The countdown is underway. With fewer than 60 days to go until voting, the next few weeks in Britain will be dominated by an increasingly febrile debate from which the voice of business risks being largely absent. That contrasts with the closing stages of the Scottish referendum last year, when companies made a telling and arguably decisive intervention, spelling out the damaging consequences of independence.
At the start of March, one thoughtful business leader – Nigel Wilson, chief executive of Legal & General – gave it a go in a woefully unreported speech to a City audience. His themes were simple: the need to think long term, for business to consider its social usefulness, and for “constructive collaboration across central and local government, regulators and the investment industry to deliver long-term investment, growth and jobs in the new economy”.
With ultra-low interest rates, the time to invest is now, he said. Contrasting “very grandiose schemes”, like the HS2 railway, ‘Boris Island’ airport and the Hinkley nuclear power station, he highlighted ‘slow money’ investments with immediate practical benefit that Legal & General is making, in the likes of private rented housing, student accommodation and retirement villages – very much against the grain of conventional City and government thinking.

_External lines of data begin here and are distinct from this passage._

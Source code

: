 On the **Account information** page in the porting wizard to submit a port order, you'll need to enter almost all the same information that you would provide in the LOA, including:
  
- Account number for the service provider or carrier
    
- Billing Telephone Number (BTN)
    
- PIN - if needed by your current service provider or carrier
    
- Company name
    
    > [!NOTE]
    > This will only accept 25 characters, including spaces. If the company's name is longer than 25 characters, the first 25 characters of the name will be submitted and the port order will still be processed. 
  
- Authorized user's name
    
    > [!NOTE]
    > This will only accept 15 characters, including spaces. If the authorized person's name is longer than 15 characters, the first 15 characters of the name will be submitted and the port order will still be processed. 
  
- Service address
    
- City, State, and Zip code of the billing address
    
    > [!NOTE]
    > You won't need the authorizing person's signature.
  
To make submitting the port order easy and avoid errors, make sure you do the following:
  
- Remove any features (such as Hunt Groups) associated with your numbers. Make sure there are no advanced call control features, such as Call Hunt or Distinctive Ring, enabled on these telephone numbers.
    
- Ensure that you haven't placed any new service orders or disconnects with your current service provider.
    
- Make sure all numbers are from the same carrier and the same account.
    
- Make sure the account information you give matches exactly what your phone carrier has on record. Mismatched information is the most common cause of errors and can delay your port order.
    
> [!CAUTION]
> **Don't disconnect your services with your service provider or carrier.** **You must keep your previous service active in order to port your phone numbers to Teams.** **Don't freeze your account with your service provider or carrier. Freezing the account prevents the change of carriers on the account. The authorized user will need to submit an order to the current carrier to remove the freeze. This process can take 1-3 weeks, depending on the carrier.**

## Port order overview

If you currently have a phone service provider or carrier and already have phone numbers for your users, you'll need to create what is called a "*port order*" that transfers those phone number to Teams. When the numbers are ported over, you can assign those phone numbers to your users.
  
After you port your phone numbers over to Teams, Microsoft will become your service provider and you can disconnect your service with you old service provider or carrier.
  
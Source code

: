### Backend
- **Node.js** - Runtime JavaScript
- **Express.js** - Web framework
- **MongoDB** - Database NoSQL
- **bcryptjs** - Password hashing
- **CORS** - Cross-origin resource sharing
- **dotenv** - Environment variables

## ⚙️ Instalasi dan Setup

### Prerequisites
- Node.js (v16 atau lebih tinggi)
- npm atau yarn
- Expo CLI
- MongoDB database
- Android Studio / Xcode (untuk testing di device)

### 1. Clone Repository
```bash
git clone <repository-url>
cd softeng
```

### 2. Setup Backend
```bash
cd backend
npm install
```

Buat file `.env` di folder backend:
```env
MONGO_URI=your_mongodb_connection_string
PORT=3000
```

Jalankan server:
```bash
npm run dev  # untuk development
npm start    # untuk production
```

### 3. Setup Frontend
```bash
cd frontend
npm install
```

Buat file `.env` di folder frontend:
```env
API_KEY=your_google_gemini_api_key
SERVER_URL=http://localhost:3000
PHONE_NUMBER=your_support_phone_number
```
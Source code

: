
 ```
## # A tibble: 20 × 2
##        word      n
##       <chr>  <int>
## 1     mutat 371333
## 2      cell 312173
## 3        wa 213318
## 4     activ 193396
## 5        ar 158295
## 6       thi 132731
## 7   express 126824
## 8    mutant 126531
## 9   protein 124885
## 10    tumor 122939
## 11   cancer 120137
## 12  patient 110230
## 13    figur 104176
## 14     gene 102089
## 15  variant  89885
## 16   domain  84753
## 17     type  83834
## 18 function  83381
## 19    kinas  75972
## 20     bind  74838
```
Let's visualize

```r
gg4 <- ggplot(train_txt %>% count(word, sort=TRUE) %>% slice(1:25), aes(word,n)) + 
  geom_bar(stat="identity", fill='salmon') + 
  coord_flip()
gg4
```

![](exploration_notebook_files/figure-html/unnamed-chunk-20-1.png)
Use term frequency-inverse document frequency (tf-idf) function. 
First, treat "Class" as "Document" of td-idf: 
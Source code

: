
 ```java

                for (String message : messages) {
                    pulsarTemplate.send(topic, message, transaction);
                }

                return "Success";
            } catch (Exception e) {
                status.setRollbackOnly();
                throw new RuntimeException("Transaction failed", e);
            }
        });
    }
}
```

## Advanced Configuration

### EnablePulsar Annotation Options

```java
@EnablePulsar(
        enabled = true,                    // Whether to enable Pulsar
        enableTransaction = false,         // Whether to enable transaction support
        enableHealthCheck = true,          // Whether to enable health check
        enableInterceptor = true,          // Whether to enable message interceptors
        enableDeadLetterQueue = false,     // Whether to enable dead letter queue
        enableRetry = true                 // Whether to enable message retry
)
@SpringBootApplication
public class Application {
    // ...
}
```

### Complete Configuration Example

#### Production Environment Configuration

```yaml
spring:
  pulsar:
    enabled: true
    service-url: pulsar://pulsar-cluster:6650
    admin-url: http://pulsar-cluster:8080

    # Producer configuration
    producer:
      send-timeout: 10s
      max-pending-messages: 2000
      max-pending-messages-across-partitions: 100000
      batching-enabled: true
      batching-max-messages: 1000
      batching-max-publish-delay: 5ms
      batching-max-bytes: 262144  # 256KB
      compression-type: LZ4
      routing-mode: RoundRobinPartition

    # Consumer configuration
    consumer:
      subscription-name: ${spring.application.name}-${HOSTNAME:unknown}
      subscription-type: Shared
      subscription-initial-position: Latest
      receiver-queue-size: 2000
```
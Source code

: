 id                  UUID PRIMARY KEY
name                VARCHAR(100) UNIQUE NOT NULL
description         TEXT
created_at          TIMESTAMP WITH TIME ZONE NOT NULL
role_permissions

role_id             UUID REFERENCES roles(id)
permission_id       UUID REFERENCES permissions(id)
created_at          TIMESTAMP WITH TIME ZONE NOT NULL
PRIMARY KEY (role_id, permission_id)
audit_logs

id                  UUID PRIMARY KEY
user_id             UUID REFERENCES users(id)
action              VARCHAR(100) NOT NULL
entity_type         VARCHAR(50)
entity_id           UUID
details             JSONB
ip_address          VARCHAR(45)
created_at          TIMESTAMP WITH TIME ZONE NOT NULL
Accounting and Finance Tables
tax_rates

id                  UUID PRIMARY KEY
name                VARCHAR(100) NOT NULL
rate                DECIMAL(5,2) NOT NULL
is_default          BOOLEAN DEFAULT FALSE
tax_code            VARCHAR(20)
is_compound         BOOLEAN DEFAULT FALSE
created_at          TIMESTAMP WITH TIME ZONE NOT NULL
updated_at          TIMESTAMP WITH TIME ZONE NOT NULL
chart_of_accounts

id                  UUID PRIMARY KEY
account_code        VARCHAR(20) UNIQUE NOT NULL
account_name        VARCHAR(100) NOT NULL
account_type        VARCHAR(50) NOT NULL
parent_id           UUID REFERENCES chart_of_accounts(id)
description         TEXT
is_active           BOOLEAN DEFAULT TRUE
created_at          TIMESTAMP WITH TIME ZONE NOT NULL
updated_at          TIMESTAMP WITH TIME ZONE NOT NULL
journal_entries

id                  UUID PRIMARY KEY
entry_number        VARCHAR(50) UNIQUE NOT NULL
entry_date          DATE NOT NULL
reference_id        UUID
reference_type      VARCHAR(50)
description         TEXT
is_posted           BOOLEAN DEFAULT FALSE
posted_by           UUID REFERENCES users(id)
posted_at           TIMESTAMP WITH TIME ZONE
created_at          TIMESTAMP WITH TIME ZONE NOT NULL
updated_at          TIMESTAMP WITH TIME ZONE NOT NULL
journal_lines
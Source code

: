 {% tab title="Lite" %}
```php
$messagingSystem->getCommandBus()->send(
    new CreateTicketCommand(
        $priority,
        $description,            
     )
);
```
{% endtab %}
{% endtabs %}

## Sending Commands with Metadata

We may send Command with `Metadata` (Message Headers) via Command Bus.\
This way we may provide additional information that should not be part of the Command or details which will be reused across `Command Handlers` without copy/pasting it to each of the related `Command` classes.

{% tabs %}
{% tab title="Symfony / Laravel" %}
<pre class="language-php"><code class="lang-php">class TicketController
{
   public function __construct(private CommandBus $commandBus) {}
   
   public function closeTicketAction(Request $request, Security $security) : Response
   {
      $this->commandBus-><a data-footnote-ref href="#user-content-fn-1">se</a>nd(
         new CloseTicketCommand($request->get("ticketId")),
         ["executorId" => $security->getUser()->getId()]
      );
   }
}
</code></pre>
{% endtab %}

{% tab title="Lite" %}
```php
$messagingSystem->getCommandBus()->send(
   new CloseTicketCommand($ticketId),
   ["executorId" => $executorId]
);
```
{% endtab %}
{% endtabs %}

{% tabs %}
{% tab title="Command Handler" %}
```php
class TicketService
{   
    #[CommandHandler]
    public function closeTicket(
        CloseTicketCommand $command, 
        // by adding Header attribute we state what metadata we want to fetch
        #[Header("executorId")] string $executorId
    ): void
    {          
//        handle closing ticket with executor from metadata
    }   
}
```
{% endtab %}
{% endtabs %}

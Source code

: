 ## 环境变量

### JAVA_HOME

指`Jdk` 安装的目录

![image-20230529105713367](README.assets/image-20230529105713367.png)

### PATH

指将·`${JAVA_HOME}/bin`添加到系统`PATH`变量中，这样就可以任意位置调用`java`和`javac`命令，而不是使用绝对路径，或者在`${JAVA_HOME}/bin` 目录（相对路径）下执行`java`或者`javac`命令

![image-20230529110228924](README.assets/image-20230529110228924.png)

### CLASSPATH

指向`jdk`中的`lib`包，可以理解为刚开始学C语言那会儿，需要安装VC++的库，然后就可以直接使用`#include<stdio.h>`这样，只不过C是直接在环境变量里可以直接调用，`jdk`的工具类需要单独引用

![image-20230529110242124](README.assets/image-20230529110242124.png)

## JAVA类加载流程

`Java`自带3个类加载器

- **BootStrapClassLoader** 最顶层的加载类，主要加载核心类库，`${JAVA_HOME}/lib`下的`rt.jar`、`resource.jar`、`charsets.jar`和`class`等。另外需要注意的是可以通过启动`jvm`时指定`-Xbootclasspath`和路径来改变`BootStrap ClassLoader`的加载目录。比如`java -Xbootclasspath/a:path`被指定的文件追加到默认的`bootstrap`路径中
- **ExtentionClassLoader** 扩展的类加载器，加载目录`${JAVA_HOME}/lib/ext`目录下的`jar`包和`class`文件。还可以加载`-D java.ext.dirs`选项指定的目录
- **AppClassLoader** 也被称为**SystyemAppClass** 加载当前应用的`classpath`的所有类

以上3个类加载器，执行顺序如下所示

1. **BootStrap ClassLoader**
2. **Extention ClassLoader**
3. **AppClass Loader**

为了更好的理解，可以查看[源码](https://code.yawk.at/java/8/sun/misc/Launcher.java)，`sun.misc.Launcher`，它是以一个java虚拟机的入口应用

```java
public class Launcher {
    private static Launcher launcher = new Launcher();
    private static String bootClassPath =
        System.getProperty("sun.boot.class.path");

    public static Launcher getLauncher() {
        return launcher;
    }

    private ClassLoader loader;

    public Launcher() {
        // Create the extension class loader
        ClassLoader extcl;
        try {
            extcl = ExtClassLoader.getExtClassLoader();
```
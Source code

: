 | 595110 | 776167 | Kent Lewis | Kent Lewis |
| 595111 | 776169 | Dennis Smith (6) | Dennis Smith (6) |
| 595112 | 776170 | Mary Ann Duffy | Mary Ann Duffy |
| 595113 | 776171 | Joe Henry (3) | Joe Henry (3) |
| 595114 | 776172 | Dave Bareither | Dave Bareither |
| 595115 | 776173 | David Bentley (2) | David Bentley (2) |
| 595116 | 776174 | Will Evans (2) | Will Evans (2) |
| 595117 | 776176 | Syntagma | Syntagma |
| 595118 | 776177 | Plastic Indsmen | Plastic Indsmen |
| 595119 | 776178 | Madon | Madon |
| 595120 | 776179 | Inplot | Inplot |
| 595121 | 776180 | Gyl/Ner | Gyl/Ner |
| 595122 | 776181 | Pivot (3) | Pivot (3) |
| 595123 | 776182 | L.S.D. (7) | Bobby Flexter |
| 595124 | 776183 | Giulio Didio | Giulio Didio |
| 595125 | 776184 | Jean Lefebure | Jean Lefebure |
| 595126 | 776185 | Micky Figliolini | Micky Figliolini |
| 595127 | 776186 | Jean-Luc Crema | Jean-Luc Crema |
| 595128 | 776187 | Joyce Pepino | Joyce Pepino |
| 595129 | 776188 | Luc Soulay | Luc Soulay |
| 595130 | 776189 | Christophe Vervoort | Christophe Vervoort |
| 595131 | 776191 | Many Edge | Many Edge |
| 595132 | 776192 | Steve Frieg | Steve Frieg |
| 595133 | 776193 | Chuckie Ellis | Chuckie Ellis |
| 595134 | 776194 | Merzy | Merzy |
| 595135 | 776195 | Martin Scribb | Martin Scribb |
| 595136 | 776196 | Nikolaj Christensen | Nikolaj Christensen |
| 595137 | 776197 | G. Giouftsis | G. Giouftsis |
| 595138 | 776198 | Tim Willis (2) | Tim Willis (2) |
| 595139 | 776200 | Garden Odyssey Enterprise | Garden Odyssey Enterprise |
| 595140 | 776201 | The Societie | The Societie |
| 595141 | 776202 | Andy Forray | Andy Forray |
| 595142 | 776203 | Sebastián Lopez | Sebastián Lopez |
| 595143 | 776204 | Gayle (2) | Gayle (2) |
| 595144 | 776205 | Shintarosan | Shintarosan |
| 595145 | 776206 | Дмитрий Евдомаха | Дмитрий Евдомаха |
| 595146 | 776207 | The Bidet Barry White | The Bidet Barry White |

References to the social usefulness of business resonate with remarks by Adair Turner back in 2009 about the big banks, and by ex-FT editor Richard Lambert more recently. And those with longer memories will recall what Will Hutton was saying in the run up to the 1997 general election, in his book, The State We’re In. Picked up by Tony Blair in a speech in Singapore, the notion of a ‘stakeholder economy’ briefly offered the prospect of a socially useful model of reformed capitalism.
But New Labour was not about fundamental change, and on getting into government the idea was kicked into the long grass of the company law review. By 2005, in a deregulatory gesture to a business audience, Gordon Brown killed off even the limited idea of an operating and financial review (although in fairness some elements have crept back in subsequently).
Now Will Hutton is back with a new book, How Good We Can Be, reviewed here by Vince Cable’s former special adviser, who brings a world-weary reality check to the diagnosis of the problem as well as the prescribed cure.
Still, Hutton sets out a vision which I for one find compelling, certainly when compared to the thin gruel we’ll be offered in the major parties’ manifestos over the next couple of weeks. “With technological possibilities multiplying, a wholesale makeover of the state, business and the financial system is needed to seize the opportunities by being both fairer and more innovative”, he argues. “The aim must be to create an economy, society and democracy in which the mass of citizens flourish.”
The question is – will any other CEOs follow Nigel Wilson’s lead with a vision of what could be? Or will they simply line up with the politicians in the yah-boo disputatiousness that passes today for political discourse?